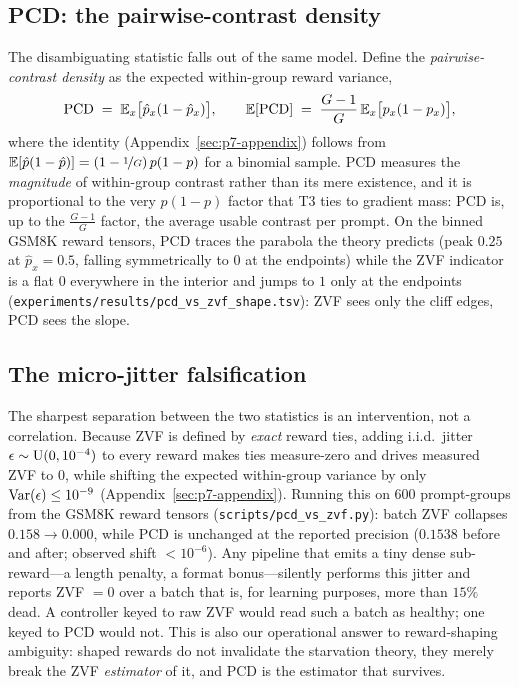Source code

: \subsection{PCD: the pairwise-contrast density}
\label{sec:p7-pcd}
The disambiguating statistic falls out of the same model. Define the
\emph{pairwise-contrast density} as the expected within-group reward
variance,
\begin{equation}
  \mathrm{PCD} \;=\; \E_x\bigl[\hat p_x(1 - \hat p_x)\bigr],
  \qquad
  \E[\mathrm{PCD}] \;=\; \frac{G-1}{G}\,\E_x\bigl[p_x(1-p_x)\bigr],
  \label{eq:p7-pcd}
\end{equation}
where the identity (Appendix~\ref{sec:p7-appendix}) follows from
$\E[\hat p(1-\hat p)] = (1 - \nicefrac{1}{G})\,p(1-p)$ for a binomial
sample. PCD measures the \emph{magnitude} of within-group contrast rather
than its mere existence, and it is proportional to the very $p(1-p)$ factor
that T3 ties to gradient mass: PCD is, up to the $\frac{G-1}{G}$ factor, the
average usable contrast per prompt. On the binned GSM8K reward tensors, PCD
traces the parabola the theory predicts (peak $0.25$ at $\hat p_x = 0.5$,
falling symmetrically to $0$ at the endpoints) while the ZVF indicator is a
flat $0$ everywhere in the interior and jumps to $1$ only at the endpoints
(\texttt{experiments/results/pcd\_vs\_zvf\_shape.tsv}): ZVF sees only the
cliff edges, PCD sees the slope.

\subsection{The micro-jitter falsification}
\label{sec:p7-jitter}
The sharpest separation between the two statistics is an intervention, not a
correlation. Because ZVF is defined by \emph{exact} reward ties, adding
i.i.d.\ jitter $\eps \sim \mathrm{U}(0, 10^{-4})$ to every reward makes ties
measure-zero and drives measured ZVF to $0$, while shifting the expected
within-group variance by only $\mathrm{Var}(\eps) \leq 10^{-9}$
(Appendix~\ref{sec:p7-appendix}). Running this on $600$ prompt-groups from
the GSM8K reward tensors (\texttt{scripts/pcd\_vs\_zvf.py}): batch ZVF
collapses $0.158 \to 0.000$, while PCD is unchanged at the reported
precision ($0.1538$ before and after; observed shift $< 10^{-6}$). Any
pipeline that emits a tiny dense sub-reward---a length penalty, a format
bonus---silently performs this jitter and reports ZVF $= 0$ over a batch
that is, for learning purposes, more than $15\%$ dead. A controller keyed to
raw ZVF would read such a batch as healthy; one keyed to PCD would not. This
is also our operational answer to reward-shaping ambiguity: shaped rewards
do not invalidate the starvation theory, they merely break the ZVF
\emph{estimator} of it, and PCD is the estimator that survives.


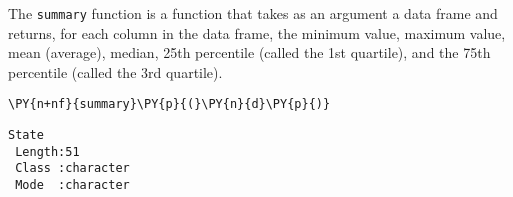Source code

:     The \texttt{summary} function is a function that takes as an argument a
data frame and returns, for each column in the data frame, the minimum
value, maximum value, mean (average), median, 25th percentile (called
the 1st quartile), and the 75th percentile (called the 3rd quartile).

    \begin{tcolorbox}[breakable, size=fbox, boxrule=1pt, pad at break*=1mm,colback=cellbackground, colframe=cellborder]
\begin{Verbatim}[commandchars=\\\{\}]
\PY{n+nf}{summary}\PY{p}{(}\PY{n}{d}\PY{p}{)}
\end{Verbatim}
\end{tcolorbox}

    
    \begin{Verbatim}[commandchars=\\\{\}]
    State          
 Length:51         
 Class :character  
 Mode  :character  
                   
                   
                   

\end{Verbatim}
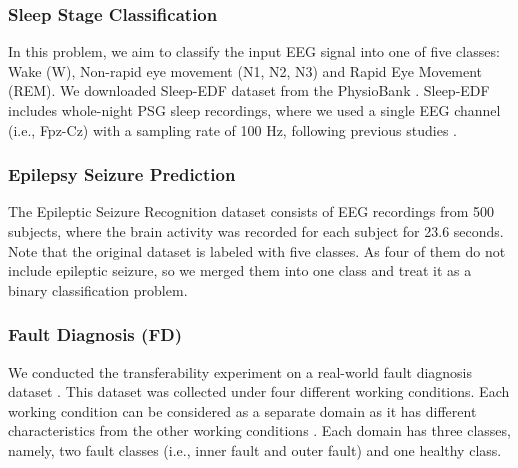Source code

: \documentclass{article}
\begin{document}
\subsubsection{Sleep Stage Classification}
In this problem, we aim to classify the input EEG signal into one of five classes:  Wake (W), Non-rapid eye movement (N1, N2, N3) and Rapid Eye Movement (REM).
We downloaded Sleep-EDF dataset from the PhysioBank \cite{goldberger2000physiobank}. Sleep-EDF includes whole-night PSG sleep recordings, where we used a single EEG channel (i.e., Fpz-Cz) with a sampling rate of 100 Hz, following previous studies \cite{attnSleep_paper}.

\subsubsection{Epilepsy Seizure Prediction}
The Epileptic Seizure Recognition dataset \cite{PhysRevE.64.061907} consists of EEG recordings from 500 subjects, where the brain activity was recorded for each subject for 23.6 seconds. Note that the original dataset is labeled with five classes. As four of them do not include epileptic seizure, so we merged them into one class and treat it as a binary classification problem. 


\begin{table}[]
\centering
{}
\caption{Description of datasets used in our experiments. The details of FD is the same for all the 4 working conditions.}
\label{tab:data}
\end{table} 
\subsubsection{Fault Diagnosis (FD)}
We conducted the transferability experiment on a real-world fault diagnosis dataset \cite{lessmeier2016condition}. This dataset was collected under four different working conditions. Each working condition can be considered as a separate domain as it has different characteristics from the other working conditions \cite{ragab2020adversarial}.
Each domain has three classes, namely, two fault classes (i.e., inner fault and outer fault) and one healthy class. 
\end{document}
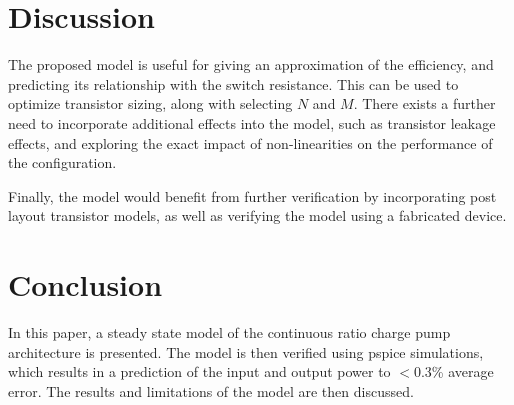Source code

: \documentclass[conference]{IEEEtran}
\begin{document}
 	\section{Discussion}
 	The proposed model is useful for giving an approximation of the efficiency, and predicting its relationship with the switch resistance. This can be used to optimize transistor sizing, along with selecting $N$ and $M$. There exists a further need to incorporate additional effects into the model, such as transistor leakage effects, and exploring the exact impact of non-linearities on the performance of the configuration. 
 	
 	Finally, the model would benefit from further verification by incorporating post layout transistor models, as well as verifying the model using a fabricated device.
 	
 	\section{Conclusion}
 	In this paper, a steady state model of the continuous ratio charge pump architecture is presented. The model is then verified using pspice simulations, which results in a prediction of the input and output power to $<$0.3\% average error. The results and limitations of the model are then discussed.
 	
 	
 	
\end{document}
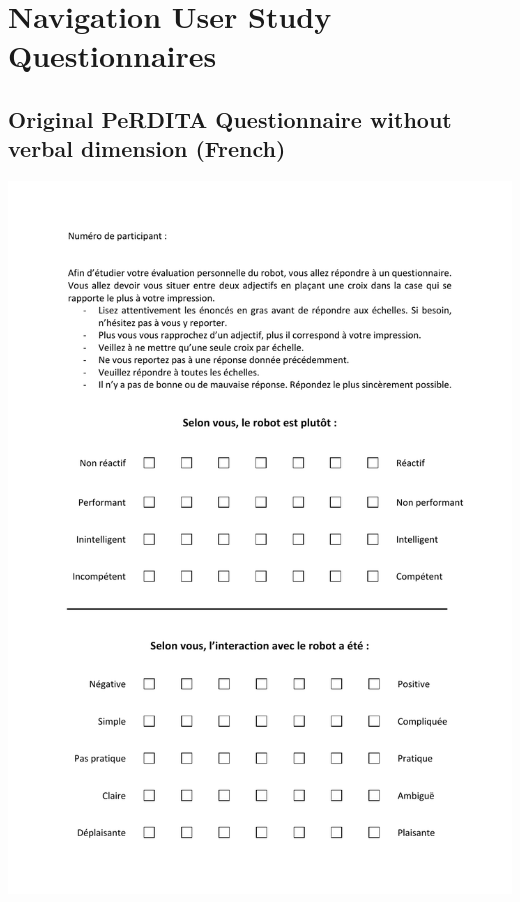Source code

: \chapter{Navigation User Study Questionnaires}
\label{annex:questionnaires}
\section[PeRDITA (French)]{Original PeRDITA Questionnaire without verbal dimension (French)}
\begin{center}
\includegraphics[page=1, width=\textwidth]{Annexes/PeRDITA_vParticipant_sansDimVerbale.pdf} 
\end{center}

——————

# Exercise:
Track down every line of the material containing the string "bigl", and copy it.

# Result of the task:
  \mathrm{PCD} \;=\; \E_x\bigl[\hat p_x(1 - \hat p_x)\bigr],
  \E[\mathrm{PCD}] \;=\; \frac{G-1}{G}\,\E_x\bigl[p_x(1-p_x)\bigr],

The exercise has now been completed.